Find all lines in the records that include the word "file", and copy them out.
- - -
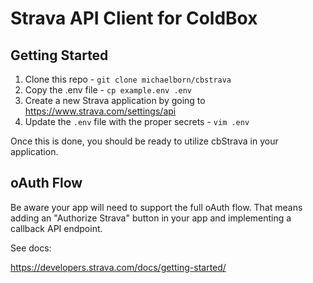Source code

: # Strava API Client for ColdBox

## Getting Started

1. Clone this repo - `git clone michaelborn/cbstrava`
2. Copy the .env file - `cp example.env .env`
3. Create a new Strava application by going to https://www.strava.com/settings/api
4. Update the `.env` file with the proper secrets - `vim .env`

Once this is done, you should be ready to utilize cbStrava in your application.

## oAuth Flow

Be aware your app will need to support the full oAuth flow. That means adding an "Authorize Strava" button in your app and implementing a callback API endpoint.

See docs:

https://developers.strava.com/docs/getting-started/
- - -
Task answer:
2. Copy the .env file - `cp example.env .env`
4. Update the `.env` file with the proper secrets - `vim .env`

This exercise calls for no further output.